By Tim Reid and Alexandra Ulmer

(Reuters) – Republican presidential rivals Donald Trump and Ron DeSantis appeared at the same event in the 2024 White House race for the first time on Friday, but even a day after Trump faced fresh criminal charges, it was the former president talking down DeSantis rather than the other way around.

Trump, who has all year relentlessly attacked DeSantis, his nearest rival for the Republican nomination, told a crowd of Iowa Republicans “not to take a chance” on the Florida governor he mockingly calls “DeSanctus”, among other nicknames.

DeSantis was seen as a major threat to Trump at the beginning of the year but his campaign has been flagging in recent weeks.

He declined to go after Trump at the Republican Lincoln Day dinner in Des Moines, where the two men and 11 other Republican White House hopefuls were given 10 minutes each in front of 1,200 attendees.

Only one Republican candidate – Will Hurd, a former Texas congressman and a longshot, went after Trump – and he was booed after he said: “Donald Trump is running to stay out of prison”.

Trump has been indicted twice this year, and his poll numbers in the Republican presidential nomination race keep going up.

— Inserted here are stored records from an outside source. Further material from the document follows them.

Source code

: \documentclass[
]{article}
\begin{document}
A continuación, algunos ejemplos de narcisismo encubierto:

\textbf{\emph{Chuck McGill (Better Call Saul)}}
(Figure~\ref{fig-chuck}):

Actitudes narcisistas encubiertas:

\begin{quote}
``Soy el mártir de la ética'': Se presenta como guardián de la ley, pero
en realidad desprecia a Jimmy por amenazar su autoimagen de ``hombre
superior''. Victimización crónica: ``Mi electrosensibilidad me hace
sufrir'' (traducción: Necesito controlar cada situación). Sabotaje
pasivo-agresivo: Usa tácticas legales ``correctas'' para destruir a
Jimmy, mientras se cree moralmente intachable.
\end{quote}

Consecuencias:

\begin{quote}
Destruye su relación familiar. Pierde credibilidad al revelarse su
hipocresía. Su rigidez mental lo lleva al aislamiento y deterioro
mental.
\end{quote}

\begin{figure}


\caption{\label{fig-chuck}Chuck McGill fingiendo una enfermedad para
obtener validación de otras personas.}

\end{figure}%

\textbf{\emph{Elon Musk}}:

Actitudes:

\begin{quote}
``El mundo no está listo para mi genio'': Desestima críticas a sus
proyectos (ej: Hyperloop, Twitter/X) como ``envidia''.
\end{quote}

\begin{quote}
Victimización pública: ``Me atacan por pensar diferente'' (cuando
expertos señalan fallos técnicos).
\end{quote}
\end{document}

In March, he was charged in New York over falsifying business records over an alleged hush money payment to a porn star, which Trump has pleaded not guilty to.

In June, Trump faced yet more charges when special counsel Jack Smith unveiled a 37-count indictment accusing him of willful retention and improper sharing of national defense information.

Thursday’s fresh charges were related to that case, when Trump was charged with ordering a member of staff at his Florida home to delete security videos to thwart an FBI investigation, among three new criminal counts against Trump, bringing the total to 40.

Still, Trump dominates the Republican field, and his lead has grown stronger since the criminal charges. It plays into his central argument that he is a victim of a runaway Justice Department.

The problem for DeSantis and his other rivals is they have not yet worked out a way to counter a frontrunner who is facing multiple criminal charges. DeSantis has shied away from attacking Trump over the indictments, out of fear of alienating the Republican base.

But if the Florida governor does not work out a way to take on Trump directly, pollsters say he and the others are running out of time to stop Trump becoming the nominee.

Trump’s lead over DeSantis, who has been slipping in the polls, is roughly 30%, while none of the other Republican hopefuls have broken out of single digits, according to polls.